Lumsa News, praticantato giornalistico

di Gabriele Santoro

ROMA -
In tutte le televisioni americane campeggia il countdown per le elezioni più attese nella storia recente del paese. Barack Obama e John McCain serrano le fila in vista del 4 novembre, alla ricerca del colpo vincente nelle ultime ore di campagna elettorale. Ad aprire la settimana è stato il candidato democratico con un megaspot, costato tra i 3,5 e i 6 milioni di dollari, trasmesso a reti unificate, ad eccezione della Cnn, nell'ora di massimo ascolto televisivo.

Un documentario che ha alternato le storie dell’America impoverita dalla crisi economica e minata nelle sicurezze sociali - dalla sanità all’istruzione a causa delle scelte politiche neocon dell’amministrazione Bush - alla storia personale del senatore dell’Illinois.
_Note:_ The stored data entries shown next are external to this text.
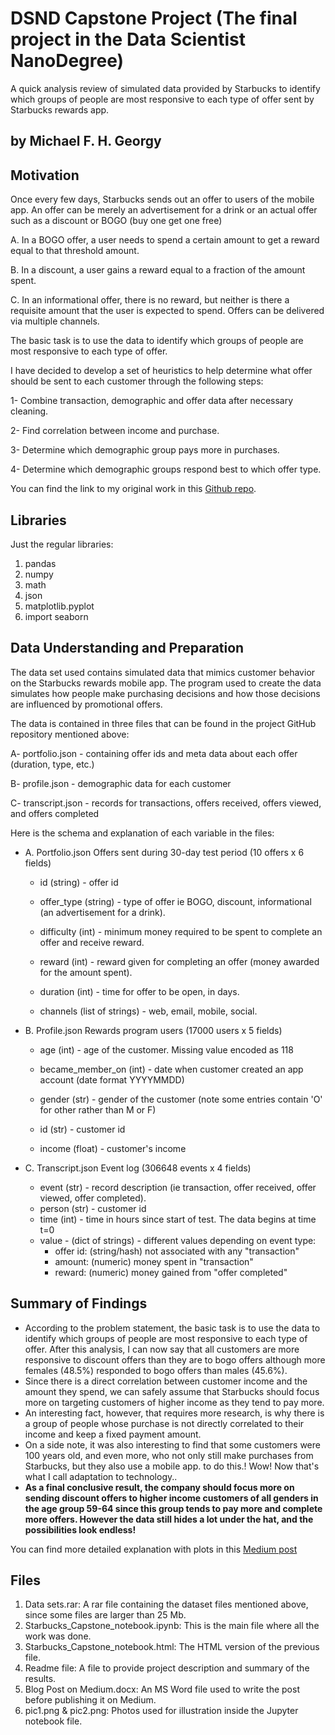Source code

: # DSND Capstone Project (The final project in the Data Scientist NanoDegree)
A quick analysis review of simulated data provided by Starbucks to identify which groups of people are most responsive to each type of offer sent by Starbucks rewards app.

## by Michael F. H. Georgy

## Motivation
Once every few days, Starbucks sends out an offer to users of the mobile app. An offer can be merely an advertisement for a drink or an actual offer such as a discount or BOGO (buy one get one free)

A. In a BOGO offer, a user needs to spend a certain amount to get a reward equal to that threshold amount.

B. In a discount, a user gains a reward equal to a fraction of the amount spent.

C. In an informational offer, there is no reward, but neither is there a requisite amount that the user is expected to spend. Offers can be delivered via multiple channels.

The basic task is to use the data to identify which groups of people are most responsive to each type of offer.

I have decided to develop a set of heuristics to help determine what offer should be sent to each customer through the following steps:

1- Combine transaction, demographic and offer data after necessary cleaning.

2- Find correlation between income and purchase.

3- Determine which demographic group pays more in purchases.

4- Determine which demographic groups respond best to which offer type.

You can find the link to my original work in this [Github repo](https://github.com/michael-fawzy/DSND-Capstone).

## Libraries
Just the regular libraries:

1. pandas
2. numpy
3. math
4. json
5. matplotlib.pyplot
6. import seaborn

## Data Understanding and Preparation
The data set used contains simulated data that mimics customer behavior on the Starbucks rewards mobile app. The program used to create the data simulates how people make purchasing decisions and how those decisions are influenced by promotional offers.

The data is contained in three files that can be found in the project GitHub repository mentioned above:

A-	portfolio.json - containing offer ids and meta data about each offer (duration, type, etc.)

B- 	profile.json - demographic data for each customer

C-  transcript.json - records for transactions, offers received, offers viewed, and offers completed

Here is the schema and explanation of each variable in the files:

- A. Portfolio.json	
Offers sent during 30-day test period (10 offers x 6 fields)

    -	id (string) - offer id
    
    -	offer_type (string) - type of offer ie BOGO, discount, informational (an advertisement for a drink).
    
    -	difficulty (int) - minimum money required to be spent to complete an offer and receive reward.
    
    -	reward (int) - reward given for completing an offer (money awarded for the amount spent).
    
    -	duration (int) - time for offer to be open, in days.
    
    -	channels (list of strings) - web, email, mobile, social.
 
- B. Profile.json
Rewards program users (17000 users x 5 fields)

    -	age (int) - age of the customer. Missing value encoded as 118
    
    -	became_member_on (int) - date when customer created an app account (date format YYYYMMDD)
    
    -	gender (str) - gender of the customer (note some entries contain 'O' for other rather than M or F)
    
    -	id (str) - customer id
    
    -	income (float) - customer's income
 
- C. Transcript.json
Event log (306648 events x 4 fields)
    -	event (str) - record description (ie transaction, offer received, offer viewed, offer completed).
    -	person (str) - customer id
    -	time (int) - time in hours since start of test. The data begins at time t=0
    -	value - (dict of strings) - different values depending on event type:
        -	offer id: (string/hash) not associated with any "transaction"
        -	amount: (numeric) money spent in "transaction"
        -	reward: (numeric) money gained from "offer completed"



## Summary of Findings

- According to the problem statement, the basic task is to use the data to identify which groups of people are most responsive to each type of offer. After this analysis, I can now say that all customers are more responsive to discount offers than they are to bogo offers although more females (48.5%) responded to bogo offers than males (45.6%).
- Since there is a direct correlation between customer income and the amount they spend, we can safely assume that Starbucks should focus more on targeting customers of higher income as they tend to pay more.
- An interesting fact, however, that requires more research, is why there is a group of people whose purchase is not directly correlated to their income and keep a fixed payment amount.
- On a side note, it was also interesting to find that some customers were 100 years old, and even more, who not only still make purchases from Starbucks, but they also use a mobile app. to do this.! Wow! Now that's what I call adaptation to technology..
- **As a final conclusive result, the company should focus more on sending discount offers to higher income customers of all genders in the age group 59-64 since this group tends to pay more and complete more offers. However the data still hides a lot under the hat, and the possibilities look endless!**


You can find more detailed explanation with plots in this [Medium post](https://michaelfawzy.medium.com/offers-offers-offers-from-starbucks-88707094a5fa)

## Files

1. Data sets.rar: A rar file containing the dataset files mentioned above, since some files are larger than 25 Mb.
2. Starbucks_Capstone_notebook.ipynb: This is the main file where all the work was done.
3. Starbucks_Capstone_notebook.html: The HTML version of the previous file.
4. Readme file: A file to provide project description and summary of the results.
5. Blog Post on Medium.docx: An MS Word file used to write the post before publishing it on Medium.
6. pic1.png & pic2.png: Photos used for illustration inside the Jupyter notebook file.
Sovraesposizione mediatica per Obama o mossa vincente per raggiungere l’America profonda che non compare nei sondaggi? Commentatori e analisti si sono divisi sull’effetto prodotto da questo messaggio. Critico il New York Post di Rupert Murdoch, sostenitore di McCain, ha definito il documentario come pura informazione commerciale, privo di profondità politica.
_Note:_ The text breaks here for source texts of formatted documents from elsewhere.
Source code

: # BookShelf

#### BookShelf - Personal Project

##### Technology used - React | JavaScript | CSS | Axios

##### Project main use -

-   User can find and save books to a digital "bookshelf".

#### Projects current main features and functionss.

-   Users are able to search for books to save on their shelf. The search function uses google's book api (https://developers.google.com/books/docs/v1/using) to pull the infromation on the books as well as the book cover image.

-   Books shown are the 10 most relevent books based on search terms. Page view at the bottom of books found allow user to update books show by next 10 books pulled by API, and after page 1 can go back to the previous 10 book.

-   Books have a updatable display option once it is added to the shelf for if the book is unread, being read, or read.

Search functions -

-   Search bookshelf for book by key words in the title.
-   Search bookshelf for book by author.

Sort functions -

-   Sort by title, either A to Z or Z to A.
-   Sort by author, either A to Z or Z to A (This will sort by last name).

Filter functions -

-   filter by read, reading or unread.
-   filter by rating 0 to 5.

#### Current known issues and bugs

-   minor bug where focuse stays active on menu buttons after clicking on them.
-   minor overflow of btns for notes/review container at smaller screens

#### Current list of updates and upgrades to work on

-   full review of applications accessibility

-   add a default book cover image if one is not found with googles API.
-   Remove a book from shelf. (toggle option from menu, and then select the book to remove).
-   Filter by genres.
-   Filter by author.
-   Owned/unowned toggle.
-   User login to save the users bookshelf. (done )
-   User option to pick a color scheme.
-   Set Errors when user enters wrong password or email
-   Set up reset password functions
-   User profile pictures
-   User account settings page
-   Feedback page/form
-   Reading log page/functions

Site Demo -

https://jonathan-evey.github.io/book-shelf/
Il voto anticipato. Oltre 12 milioni di cittadini hanno già votato per posta o di persona. Secondo un sondaggio condotto da Washington Post/Abc News tra gli elettori che hanno votato in modo anticipato, il 60% avrebbe scelto il senatore dell'Illinois Barack Obama. Il voto anticipato è una pratica sempre più diffusa: un terzo degli elettori l'ha scelta quest'anno contro il 22% nel 2004 e il 16% nel 2000. Attualmente è previsto in 31 Stati dell'Unione secondo modalità decise a livello locale, in genere o di persona in un seggio elettorale (come se fosse il 4 novembre), per corrispondenza o per posta elettronica.

Economia e sicurezza sociale. Il tema la centro dei comizi finali dei due candidati, come del resto in tutti questi ultimi mesi di campagna elettorale, è stata la risposta da offrire agli elettori sulla crisi economica degli Stati Uniti. Barack Obama si è rivolto con insistenza alla middle-class, evocando la necessità di un nuovo New Deal, per diminuire le disuguaglianze sociali: il peccato originale che ancora attanaglia la società americana. Il candidato democratico ha ribadito le priorità della propria agenda politica: dalla stabilizzazione del sistema finanziario a una riforma sanitaria che garantisca l’assistenza medica per tutti gli americani.

Da parte sua John McCain ha faticato a staccarsi dall’ombra dell’amministrazione Bush: come spiegare agli americani che la propria dottrina economica sarà così diversa dalla deregulation degli ultraconservatori repubblicani? Nella convivenza colorita con la vice Sarah Palin, si è puntato tutto sull’attacco all’avversario definito un “socialista”, agitando lo spettro del presunto aumento delle tasse per l’americano medio contenuto nel programma democratico. McCain si è anche affidato ai muscoli e al prezioso sostegno del governatore Arnold Schwarzenegger, che si è preoccupato della forma fisica di Obama consigliando flessioni per mettere “un po’ di carne intorno alle proprie idee”. John McCain, al contrario, “è costruito come una roccia. Il suo carattere e le sue idee sono sane”. Un modo per parlare all’America profonda.

Gli Stati chiave. Cleveland, Columbus e Cincinnati. Tre comizi in un giorno nell’Ohio, un vero porta a porta. Barack Obama ha concentrato la propria campagna in uno Stato che ha da sempre aperto la via al nuovo presidente. John McCain ha imperversato tra la Florida, Pennsylvania e New Hampshire. L’attenzione dei due candidati si è concentrata sui cosiddetti swing state (Florida, Nevada, Colorado, Ohio, Missouri, Indiana, Virginia), gli stati dove per poche decine di voti possono cambiare gli equilibri del complesso sistema di voto Usa. Le elezioni presidenziali segneranno la partecipazione al voto più alta dal dopoguerra. Una buona notizia per la democrazia americana, aspettando che si levi un nuovo giorno.